BRIEF
Would you go through the records below and copy each line with the string "Dynamic"?

DATA UNDER STUDY Start Marker

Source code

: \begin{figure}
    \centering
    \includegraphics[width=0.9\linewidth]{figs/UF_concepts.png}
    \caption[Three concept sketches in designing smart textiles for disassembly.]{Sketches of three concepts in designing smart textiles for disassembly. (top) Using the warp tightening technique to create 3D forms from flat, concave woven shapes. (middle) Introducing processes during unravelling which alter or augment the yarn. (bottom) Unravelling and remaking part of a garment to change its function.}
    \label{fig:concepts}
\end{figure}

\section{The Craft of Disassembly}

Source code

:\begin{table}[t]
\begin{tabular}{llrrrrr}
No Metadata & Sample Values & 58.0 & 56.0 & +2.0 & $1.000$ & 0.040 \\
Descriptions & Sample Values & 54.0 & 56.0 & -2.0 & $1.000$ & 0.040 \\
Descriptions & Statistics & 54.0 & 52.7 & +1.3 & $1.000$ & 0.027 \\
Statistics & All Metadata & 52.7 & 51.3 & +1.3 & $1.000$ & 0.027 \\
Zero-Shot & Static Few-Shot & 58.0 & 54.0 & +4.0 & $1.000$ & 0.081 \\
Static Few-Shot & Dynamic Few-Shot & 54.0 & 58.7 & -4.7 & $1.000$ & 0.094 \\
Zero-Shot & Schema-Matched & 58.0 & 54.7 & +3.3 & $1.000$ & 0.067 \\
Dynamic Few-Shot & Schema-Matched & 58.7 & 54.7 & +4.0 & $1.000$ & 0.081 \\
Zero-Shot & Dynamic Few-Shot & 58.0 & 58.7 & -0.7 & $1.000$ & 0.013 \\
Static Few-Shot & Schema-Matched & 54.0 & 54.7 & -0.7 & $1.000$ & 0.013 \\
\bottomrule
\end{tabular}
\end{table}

DATA UNDER STUDY End Marker

TASK RESULT
Static Few-Shot & Dynamic Few-Shot & 54.0 & 58.7 & -4.7 & $1.000$ & 0.094 \\
Dynamic Few-Shot & Schema-Matched & 58.7 & 54.7 & +4.0 & $1.000$ & 0.081 \\
Zero-Shot & Dynamic Few-Shot & 58.0 & 58.7 & -0.7 & $1.000$ & 0.013 \\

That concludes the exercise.